1/2 = Bad. Very little to recommend.
= Very Bad. An absolute chore to sit through.
NO STARS! = Abysmal. Unwatchable dreck that isn't even bad-movie amusing.
SBIG = So Bad It's Good. Technically awful movies with massive entertainment value.

Sunday, June 7, 2009

Demons of the Mind (1971)

...aka: Blood Evil
...aka: Blood Will Have Blood
...aka: Nightmare on Terror

Directed by:
Peter Sykes

Haunted by memories of driving his wife insane, mad Baron Zorn (Robert Hardy) is obsessed with the "heritage of disorder" that he thinks might afflict his two grown children, Elisabeth (Gillian Hills) and Emil (Shane Briant, in his film debut), whom he keeps locked up in his beautiful Bavarian castle home, searching for a "cure." With the help of bald manservant Klaas (Kenneth J. Warren, who played similar in several other Hammer productions) and stern aunt Hilda (Yvonne Mitchell), he drains their blood to keep them weak, forbids them to see each other (there's incest involved) and ignores the expert opinions of a doctor (played by one of my all-time favorite character actors Patrick Magee). Meanwhile, there's a rapist/murderer on the loose terrorizing a quaint neighboring village. This psychological horror story is a fine deviation from Hammer's cycle of monster movies, highlighted by excellent period costumes and sets (especially the castle) and Christopher Wicking's provocative, complex screenplay (which resembles V.C. Andrews' later novel Flowers in the Attic).

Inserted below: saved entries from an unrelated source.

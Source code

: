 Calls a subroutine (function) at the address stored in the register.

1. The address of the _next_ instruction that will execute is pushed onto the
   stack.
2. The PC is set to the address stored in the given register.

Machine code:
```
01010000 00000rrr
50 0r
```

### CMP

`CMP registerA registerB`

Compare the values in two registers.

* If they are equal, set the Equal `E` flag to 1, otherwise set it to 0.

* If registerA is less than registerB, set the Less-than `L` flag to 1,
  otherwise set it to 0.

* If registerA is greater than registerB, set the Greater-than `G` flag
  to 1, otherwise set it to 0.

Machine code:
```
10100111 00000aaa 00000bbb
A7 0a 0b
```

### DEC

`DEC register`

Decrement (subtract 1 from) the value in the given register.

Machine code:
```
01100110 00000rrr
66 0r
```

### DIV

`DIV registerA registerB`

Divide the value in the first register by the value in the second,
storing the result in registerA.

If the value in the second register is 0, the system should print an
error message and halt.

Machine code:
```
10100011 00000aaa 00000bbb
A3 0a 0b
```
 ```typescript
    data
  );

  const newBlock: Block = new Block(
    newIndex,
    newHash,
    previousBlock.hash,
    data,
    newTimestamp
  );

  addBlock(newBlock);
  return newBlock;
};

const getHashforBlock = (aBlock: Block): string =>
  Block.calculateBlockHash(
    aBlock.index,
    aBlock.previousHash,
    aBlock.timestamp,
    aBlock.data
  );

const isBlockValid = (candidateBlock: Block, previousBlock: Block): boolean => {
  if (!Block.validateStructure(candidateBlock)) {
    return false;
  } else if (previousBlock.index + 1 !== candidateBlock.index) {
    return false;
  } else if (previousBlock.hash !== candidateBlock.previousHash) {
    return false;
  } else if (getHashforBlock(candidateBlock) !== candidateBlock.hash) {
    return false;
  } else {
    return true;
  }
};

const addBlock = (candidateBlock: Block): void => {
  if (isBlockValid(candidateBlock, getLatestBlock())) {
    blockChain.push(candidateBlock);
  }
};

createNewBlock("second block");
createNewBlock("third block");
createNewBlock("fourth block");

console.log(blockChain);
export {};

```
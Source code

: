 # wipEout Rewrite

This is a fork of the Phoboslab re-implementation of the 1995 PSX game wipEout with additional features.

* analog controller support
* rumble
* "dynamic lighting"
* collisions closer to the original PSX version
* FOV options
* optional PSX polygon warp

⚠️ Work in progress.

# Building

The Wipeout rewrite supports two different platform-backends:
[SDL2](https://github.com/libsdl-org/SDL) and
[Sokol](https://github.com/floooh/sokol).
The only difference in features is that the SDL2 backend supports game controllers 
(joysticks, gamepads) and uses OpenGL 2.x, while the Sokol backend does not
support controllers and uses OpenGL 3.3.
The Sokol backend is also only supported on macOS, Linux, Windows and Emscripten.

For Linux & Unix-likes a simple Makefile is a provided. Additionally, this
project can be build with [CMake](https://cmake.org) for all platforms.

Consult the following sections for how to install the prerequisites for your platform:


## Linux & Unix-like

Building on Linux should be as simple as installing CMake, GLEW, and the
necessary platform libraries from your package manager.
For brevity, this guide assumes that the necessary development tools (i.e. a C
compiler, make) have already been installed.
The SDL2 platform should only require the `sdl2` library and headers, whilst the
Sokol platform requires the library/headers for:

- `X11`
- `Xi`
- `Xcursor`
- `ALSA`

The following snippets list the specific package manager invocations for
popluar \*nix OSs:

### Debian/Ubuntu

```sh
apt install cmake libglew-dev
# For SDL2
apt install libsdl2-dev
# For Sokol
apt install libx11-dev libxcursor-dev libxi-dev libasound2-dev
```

Only the finale, with a mob of torch-carrying villagers hunting Hardy down a la Frankenstein, really detracts from this well above par production. Filmed in 1971, this was released the following year on a double-bill with TOWER OF EVIL (1972).

There were numerous casting problems that plagued this production. The Baron role was turned down by both Paul Scofield and James Mason before Eric Porter signed on to play it. He also backed out to take the lead role in HANDS OF THE RIPPER (also a very good film) instead and was eventually replaced by Hardy, who admittedly overdoes it a little bit here. The role of Elisabeth also had to be recast after Marianne Faithful dropped out.

★★★

2 comments:

Passetemps said...

Hey, glad to see you liked Demons of the Mind. I don't hear much at all, let alone much positive about it. But I was pretty impressed. It's one of the weirdest horror movies I've seen. I didn't know what to make of it, but I did like it. Magee is always so intense he creeps me out. And Shane Briant has that sickly Romantic attractiveness that's perfect for the film. I've liked all the Peter Sykes pictures I've seen, especially House in Nightmare Pakr. He's stylish and quite clever.

The Bloody Pit of Horror said...

Unfortunately I saw it and wrote the little snippet you see before you years ago; before I started doing more detailed reviews. I would love to rewatch this one sometime. It do remember it being offbeat, especially for Hammer and a lot of Hammer fans who post on IMDb don't seem to like it very well. Haven't seen any of Sykes' other movies but I do own THE HOUSE IN NIGHTMARE PARK and will watch it as soon as I get the chance.